When people want to show me the results of their benchmarks, I typically am reminded of a quote, "There are three kinds of lies: lies, damned lies, and statistics." that is often is attributed to either Benjamin Disraeli or Mark Twain. Had the author known about them, benchmarks would have most certainly been added to the list.
Regardless of who is actually responsible for that statement, it is often true that suppliers use and abuse benchmarks in the hopes of winning over potential customers even when the benchmark has little or nothing to do with the customer's proposed use of systems. Why do suppliers do this? It is because it is very difficult to know ahead of time how a cluster or grid computing solution is going to really perform until a specific workload is installed and used in real life.
Since suppliers aren't in the business of giving complex, expensive computing solutions away, they try to demonstrate what a somewhat similar workload can be made to do on a specific configuration.
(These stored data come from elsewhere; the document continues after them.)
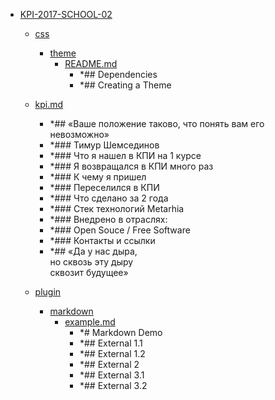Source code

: - <a href = "E:\Node_projects\Node_Way\ArchivTSH_2\ArhivTimur_2\Letters-master\Presentations\KPI-2017-SCHOOL-02\cat.KPI-2017-SCHOOL-02\dir.KPI-2017-SCHOOL-02.md">KPI-2017-SCHOOL-02</a>
    - <a href = "E:\Node_projects\Node_Way\ArchivTSH_2\ArhivTimur_2\Letters-master\Presentations\KPI-2017-SCHOOL-02\css\cat.css\dir.css.md">css</a>
        - <a href = "E:\Node_projects\Node_Way\ArchivTSH_2\ArhivTimur_2\Letters-master\Presentations\KPI-2017-SCHOOL-02\css\theme\cat.theme\dir.theme.md">theme</a>
            - <a href = "E:\Node_projects\Node_Way\ArchivTSH_2\ArhivTimur_2\Letters-master\Presentations\KPI-2017-SCHOOL-02\css\theme\README.md">README.md</a>
                - *## Dependencies
                - *## Creating a Theme
        
    
    - <a href = "E:\Node_projects\Node_Way\ArchivTSH_2\ArhivTimur_2\Letters-master\Presentations\KPI-2017-SCHOOL-02\kpi.md">kpi.md</a>
        - *## «Ваше положение таково, что понять вам его невозможно»
        - *### Тимур Шемсединов
        - *### Что я нашел в КПИ на 1 курсе
        - *### Я возвращался в КПИ много раз
        - *### К чему я пришел
        - *### Переселился в КПИ
        - *### Что сделано за 2 года
        - *### Стек технологий Metarhia
        - *### Внедрено в отраслях:
        - *### Open Souce / Free Software
        - *### Контакты и ссылки
        - *## «Да у нас дыра,<br>но сквозь эту дыру<br>сквозит будущее»
    - <a href = "E:\Node_projects\Node_Way\ArchivTSH_2\ArhivTimur_2\Letters-master\Presentations\KPI-2017-SCHOOL-02\plugin\cat.plugin\dir.plugin.md">plugin</a>
        - <a href = "E:\Node_projects\Node_Way\ArchivTSH_2\ArhivTimur_2\Letters-master\Presentations\KPI-2017-SCHOOL-02\plugin\markdown\cat.markdown\dir.markdown.md">markdown</a>
            - <a href = "E:\Node_projects\Node_Way\ArchivTSH_2\ArhivTimur_2\Letters-master\Presentations\KPI-2017-SCHOOL-02\plugin\markdown\example.md">example.md</a>
                - *# Markdown Demo
                - *## External 1.1
                - *## External 1.2
                - *## External 2
                - *## External 3.1
                - *## External 3.2
        
    

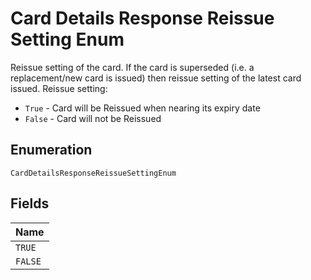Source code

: 
# Card Details Response Reissue Setting Enum

Reissue setting of the card. If the card is superseded (i.e. a replacement/new card is issued) then reissue setting of the latest card issued. Reissue setting:

* `True` - Card will be Reissued when nearing its expiry date
* `False` - Card will not be Reissued

## Enumeration

`CardDetailsResponseReissueSettingEnum`

## Fields

| Name |
|  --- |
| `TRUE` |
| `FALSE` |

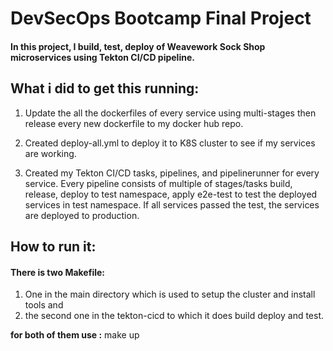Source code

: # DevSecOps Bootcamp Final Project


#### In this project, I build, test, deploy of Weavework Sock Shop  microservices using Tekton CI/CD pipeline.

## What i did to get this running:
 1. Update the all the dockerfiles of every service using multi-stages then release every new dockerfile to my docker hub repo.
 2. Created deploy-all.yml to deploy it to K8S cluster to see if my services are working. 

 3. Created my Tekton CI/CD tasks, pipelines, and pipelinerunner for every service. Every pipeline consists of multiple of stages/tasks build, release, deploy to test namespace, apply e2e-test to test the deployed services in test namespace. If all services passed the test, the services are deployed to production.

## How to run it:
#### There is two Makefile:

 1. One in the main directory which is used to setup the cluster and install tools and 
 2. the second one in the tekton-cicd to which it does build deploy and test.
 
 **for both of them use :** make up 
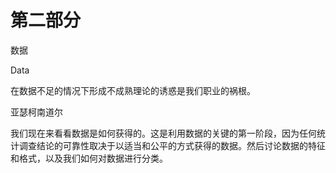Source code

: # 第二部分
数据

Data

在数据不足的情况下形成不成熟理论的诱惑是我们职业的祸根。

亚瑟柯南道尔

我们现在来看看数据是如何获得的。这是利用数据的关键的第一阶段，因为任何统计调查结论的可靠性取决于以适当和公平的方式获得的数据。然后讨论数据的特征和格式，以及我们如何对数据进行分类。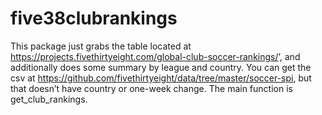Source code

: <!-- README.md is generated from README.Rmd. Please edit that file -->
five38clubrankings
==================

This package just grabs the table located at
<https://projects.fivethirtyeight.com/global-club-soccer-rankings/>’,
and additionally does some summary by league and country. You can get
the csv at
<https://github.com/fivethirtyeight/data/tree/master/soccer-spi>, but
that doesn’t have country or one-week change. The main function is
get\_club\_rankings.
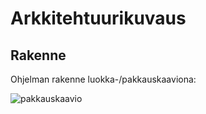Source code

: # Arkkitehtuurikuvaus

## Rakenne

Ohjelman rakenne luokka-/pakkauskaaviona:

![pakkauskaavio](https://user-images.githubusercontent.com/48988852/115379882-a64def80-a1da-11eb-9461-97eba953a3ff.png)
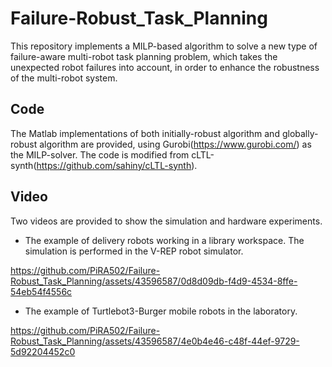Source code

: # Failure-Robust_Task_Planning

This repository implements a MILP-based algorithm to solve a new type of failure-aware multi-robot task planning problem, which takes the unexpected robot failures into account, in order to enhance the robustness of the multi-robot system. 

## Code
The Matlab implementations of both initially-robust algorithm and globally-robust algorithm are provided, using Gurobi(https://www.gurobi.com/) as the MILP-solver.
The code is modified from cLTL-synth(https://github.com/sahiny/cLTL-synth). 

## Video
Two videos are provided to show the simulation and hardware experiments.

* The example of delivery robots working in a library workspace. The simulation is performed in the V-REP robot simulator.


https://github.com/PiRA502/Failure-Robust_Task_Planning/assets/43596587/0d8d09db-f4d9-4534-8ffe-54eb54f4556c


* The example of Turtlebot3-Burger mobile robots in the laboratory.


https://github.com/PiRA502/Failure-Robust_Task_Planning/assets/43596587/4e0b4e46-c48f-44ef-9729-5d92204452c0

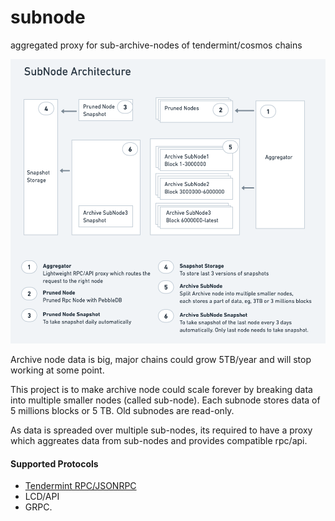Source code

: # subnode
aggregated proxy for sub-archive-nodes of tendermint/cosmos chains

![Subnode Architecture](doc/architecture.png)


Archive node data is big, major chains could grow 5TB/year and will stop working at some point.


This project is to make archive node could scale forever by breaking data into multiple smaller nodes (called sub-node).
Each subnode stores data of 5 millions blocks or 5 TB. Old subnodes are read-only.


As data is spreaded over multiple sub-nodes, its required to have a proxy which aggreates data from sub-nodes and provides compatible rpc/api.


#### Supported Protocols
- [Tendermint RPC/JSONRPC](doc/rpc.md)
- LCD/API
- GRPC.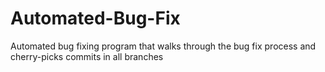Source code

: # Automated-Bug-Fix
Automated bug fixing program that walks through the bug fix process and cherry-picks commits in all branches
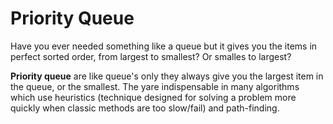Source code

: # Priority Queue

Have you ever needed something like a queue but it gives you the items in perfect sorted order, from largest to smallest? Or smalles to largest?

**Priority queue** are like queue's only they always give you the largest item in the queue, or the smallest. The yare indispensable in many algorithms which use heuristics (technique designed for solving a problem more quickly when classic methods are too slow/fail) and path-finding. 
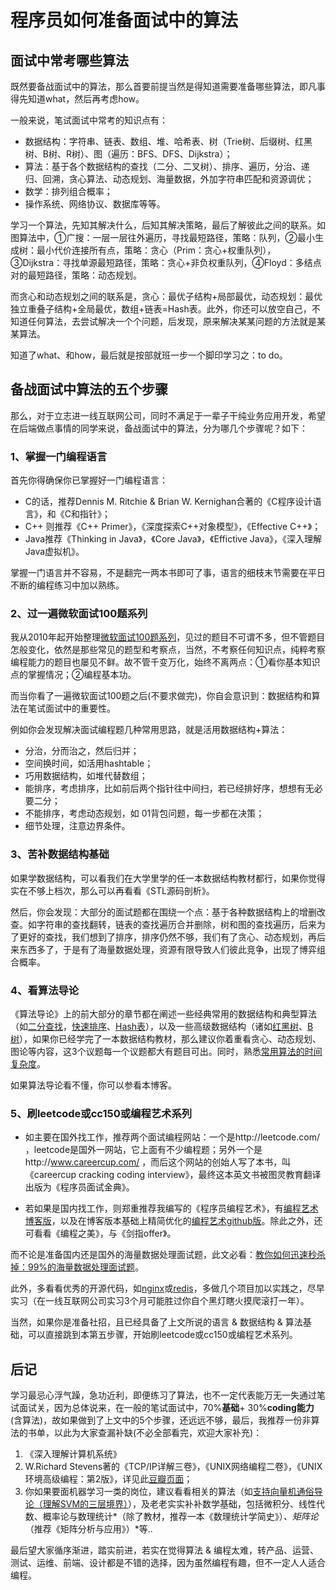 # 程序员如何准备面试中的算法 #

## 面试中常考哪些算法

既然要备战面试中的算法，那么首要前提当然是得知道需要准备哪些算法，即凡事得先知道what，然后再考虑how。

一般来说，笔试面试中常考的知识点有：

- 数据结构：字符串、链表、数组、堆、哈希表、树（Trie树、后缀树、红黑树、B树、R树）、图（遍历：BFS、DFS、Dijkstra）；
- 算法：基于各个数据结构的查找（二分、二叉树）、排序、遍历，分治、递归、回溯，贪心算法、动态规划、海量数据，外加字符串匹配和资源调优；
- 数学：排列组合概率；
- 操作系统、网络协议、数据库等等。

学习一个算法，先知其解决什么，后知其解决策略，最后了解彼此之间的联系。如图算法中，①广搜：一层一层往外遍历，寻找最短路径，策略：队列，②最小生成树：最小代价连接所有点，策略：贪心（Prim：贪心+权重队列），③Dijkstra：寻找单源最短路径，策略：贪心+非负权重队列，④Floyd：多结点对的最短路径，策略：动态规划。

而贪心和动态规划之间的联系是，贪心：最优子结构+局部最优，动态规划：最优独立重叠子结构+全局最优，数组+链表=Hash表。此外，你还可以放空自己，不知道任何算法，去尝试解决一个个问题，后发现，原来解决某某问题的方法就是某某算法。

知道了what、和how，最后就是按部就班一步一个脚印学习之：to do。

## 备战面试中算法的五个步骤 ##
那么，对于立志进一线互联网公司，同时不满足于一辈子干纯业务应用开发，希望在后端做点事情的同学来说，备战面试中的算法，分为哪几个步骤呢？如下：

### 1、掌握一门编程语言 ###
首先你得确保你已掌握好一门编程语言：  

- C的话，推荐Dennis M. Ritchie & Brian W. Kernighan合著的《C程序设计语言》，和《C和指针》；  
- C++ 则推荐《C++ Primer》，《深度探索C++对象模型》，《Effective C++》；
- Java推荐《Thinking in Java》，《Core Java》，《Effictive Java》，《深入理解Java虚拟机》。  

掌握一门语言并不容易，不是翻完一两本书即可了事，语言的细枝末节需要在平日不断的编程练习中加以熟练。

### 2、过一遍微软面试100题系列 ###
我从2010年起开始整理[微软面试100题系列](http://blog.csdn.net/column/details/ms100.html)，见过的题目不可谓不多，但不管题目怎般变化，依然是那些常见的题型和考察点，当然，不考察任何知识点，纯粹考察编程能力的题目也屡见不鲜。故不管千变万化，始终不离两点：①看你基本知识点的掌握情况；②编程基本功。

而当你看了一遍微软面试100题之后(不要求做完)，你自会意识到：数据结构和算法在笔试面试中的重要性。

例如你会发现解决面试编程题几种常用思路，就是活用数据结构+算法：

- 分治，分而治之，然后归并；
- 空间换时间，如活用hashtable；
- 巧用数据结构，如堆代替数组；
- 能排序，考虑排序，比如前后两个指针往中间扫，若已经排好序，想想有无必要二分；
- 不能排序，考虑动态规划，如 01背包问题，每一步都在决策；
- 细节处理，注意边界条件。

### 3、苦补数据结构基础 ###

如果学数据结构，可以看我们在大学里学的任一本数据结构教材都行，如果你觉得实在不够上档次，那么可以再看看《STL源码剖析》。

然后，你会发现：大部分的面试题都在围绕一个点：基于各种数据结构上的增删改查。如字符串的查找翻转，链表的查找遍历合并删除，树和图的查找遍历，后来为了更好的查找，我们想到了排序，排序仍然不够，我们有了贪心、动态规划，再后来东西多了，于是有了海量数据处理，资源有限导致人们彼此竞争，出现了博弈组合概率。

### 4、看算法导论 ###

《算法导论》上的前大部分的章节都在阐述一些经典常用的数据结构和典型算法（如[二分查找](https://github.com/Xuanwo/The-Art-Of-Programming-By-July/blob/master/ebook/zh/25.0.md)，[快速排序](http://blog.csdn.net/v_july_v/article/details/6116297)、[Hash表](http://blog.csdn.net/v_JULY_v/article/details/6256463)），以及一些高级数据结构（诸如[红黑树](https://github.com/Xuanwo/The-Art-Of-Programming-By-July/blob/master/ebook/zh/07.1.md)、[B树](http://blog.csdn.net/v_JULY_v/article/details/6530142)），如果你已经学完了一本数据结构教材，那么建议你着重看贪心、动态规划、图论等内容，这3个议题每一个议题都大有题目可出。同时，熟悉[常用算法的时间复杂度](http://bigocheatsheet.com/)。

如果算法导论看不懂，你可以参看本博客。

### 5、刷leetcode或cc150或编程艺术系列 ###

- 如主要在国外找工作，推荐两个面试编程网站：一个是http://leetcode.com/ ，leetcode是国外一网站，它上面有不少编程题；另外一个是http://www.careercup.com/ ，而后这个网站的创始人写了本书，叫《careercup cracking coding interview》，最终这本英文书被图灵教育翻译出版为《程序员面试金典》。

- 若如果是国内找工作，则郑重推荐我编写的《程序员编程艺术》，有[编程艺术博客版](http://blog.csdn.net/v_JULY_v/article/details/6460494)，以及在博客版本基础上精简优化的[编程艺术github版](https://github.com/julycoding/The-Art-Of-Programming-By-July/blob/master/ebook/zh/Readme.md)。除此之外，还可看看《编程之美》，与《剑指offer》。

而不论是准备国内还是国外的海量数据处理面试题，此文必看：[教你如何迅速秒杀掉：99%的海量数据处理面试题](http://blog.csdn.net/v_july_v/article/details/7382693)。

此外，多看看优秀的开源代码，如[nginx](https://github.com/nginx/nginx)或[redis](http://redis.io/)，多做几个项目加以实践之，尽早实习（在一线互联网公司实习3个月可能胜过你自个黑灯瞎火摸爬滚打一年）。

当然，如果你是准备社招，且已经具备了上文所说的语言 & 数据结构 & 算法基础，可以直接跳到本第五步骤，开始刷leetcode或cc150或编程艺术系列。

## 后记 ##

学习最忌心浮气躁，急功近利，即便练习了算法，也不一定代表能万无一失通过笔试面试关，因为总体说来，在一般的笔试面试中，70%**基础**+ 30%**coding能力**(含算法)，故如果做到了上文中的5个步骤，还远远不够，最后，我推荐一份非算法的书单，以此为大家查漏补缺(不必全部看完，欢迎大家补充)：

1. 《深入理解计算机系统》
2. W.Richard Stevens著的《TCP/IP详解三卷》，《UNIX网络编程二卷》，《UNIX环境高级编程：第2版》，详见此[豆瓣页面](http://book.douban.com/search/W.Richard%20Stevens)；
3. 你如果要面机器学习一类的岗位，建议看看相关的算法（如[支持向量机通俗导论（理解SVM的三层境界）](http://blog.csdn.net/v_july_v/article/details/7624837)），及老老实实补补数学基础，包括微积分、线性代数、概率论与数理统计*（除了教材，推荐一本《数理统计学简史》）*、矩阵论*（推荐《矩阵分析与应用》）*等..

最后望大家循序渐进，踏实前进，若实在觉得算法 & 编程太难，转产品、运营、测试、运维、前端、设计都是不错的选择，因为虽然编程有趣，但不一定人人适合编程。
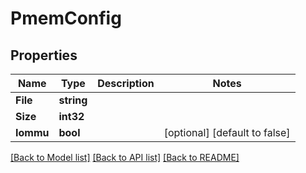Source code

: # PmemConfig

## Properties

Name | Type | Description | Notes
------------ | ------------- | ------------- | -------------
**File** | **string** |  | 
**Size** | **int32** |  | 
**Iommu** | **bool** |  | [optional] [default to false]

[[Back to Model list]](../README.md#documentation-for-models) [[Back to API list]](../README.md#documentation-for-api-endpoints) [[Back to README]](../README.md)


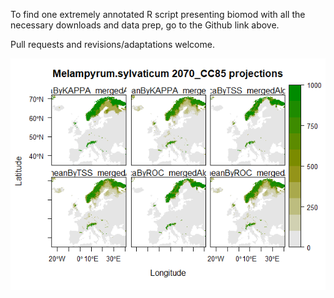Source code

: To find one extremely annotated R script presenting biomod with all the necessary downloads and data prep, go to the Github link above.

Pull requests and revisions/adaptations welcome.

![](Melsyl_2070_projections.png)
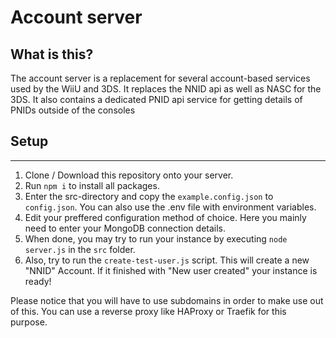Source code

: # Account server

## What is this?
The account server is a replacement for several account-based services used by the WiiU and 3DS. It replaces the NNID api as well as NASC for the 3DS. It also contains a dedicated PNID api service for getting details of PNIDs outside of the consoles

## Setup
---

1. Clone / Download this repository onto your server.
2. Run `npm i` to install all packages.
3. Enter the src-directory and copy the `example.config.json` to `config.json`. You can also use the .env file with environment variables.
4. Edit your preffered configuration method of choice. Here you mainly need to enter your MongoDB connection details.
5. When done, you may try to run your instance by executing `node server.js` in the `src` folder.
6. Also, try to run the `create-test-user.js` script. This will create a new "NNID" Account. If it finished with "New user created" your instance is ready!

Please notice that you will have to use subdomains in order to make use out of this. You can use a reverse proxy like HAProxy or Traefik for this purpose.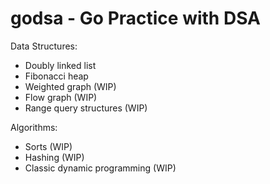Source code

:# godsa - Go Practice with DSA

Data Structures:
- Doubly linked list
- Fibonacci heap
- Weighted graph (WIP)
- Flow graph (WIP)
- Range query structures (WIP)

Algorithms:
- Sorts (WIP)
- Hashing (WIP)
- Classic dynamic programming (WIP)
The benchmarks IBM cited are designed largely to show how certain types of cluster or grid-based computing solutions will perform.
Will a customer see the same or similar performance running their own applications is a key question. The answer, of course is, "it depends." Very similar workloads that are running on very similar system configurations that have been set up by people having very similar expertise to the IBM folks are likely to see very similar performance. Workloads that are quite different, that are running on configurations that are quite different and were configured by people having quite different levels of expertise are likely to perform differently.
What attracted my attention was the enormous performance improvements offered by inserting IBM Platform Symphony or LSF into an environment when both the software being tested and the system configurations were identical. While I wasn't totally surprised by the results as I've been following Platform Computing for nearly two decades, the results were impressive.
The point IBM is trying to make that using an intelligent orchestration tool that is designed to manage the efforts of thousands of systems can make a big different in performance, efficiency and reduced costs appears to be well supported by the benchmark results. I have to wonder, however, if similar results could be achieved by using other orchestration software, such as the well-known beowulf project. Since that type of configuration wasn't tested, we don't know the answer to that question.
If your organization is involved in technical computing, high performance computing or Big Data, it would be wise to look into what IBM did to learn more about how to improve both the performance and efficiency of your operation. Furthermore, you are likely to discover that you can accomplish the same things using a much smaller system configuration when a low latency orchestration tool like Symphony is optimizing resource usage.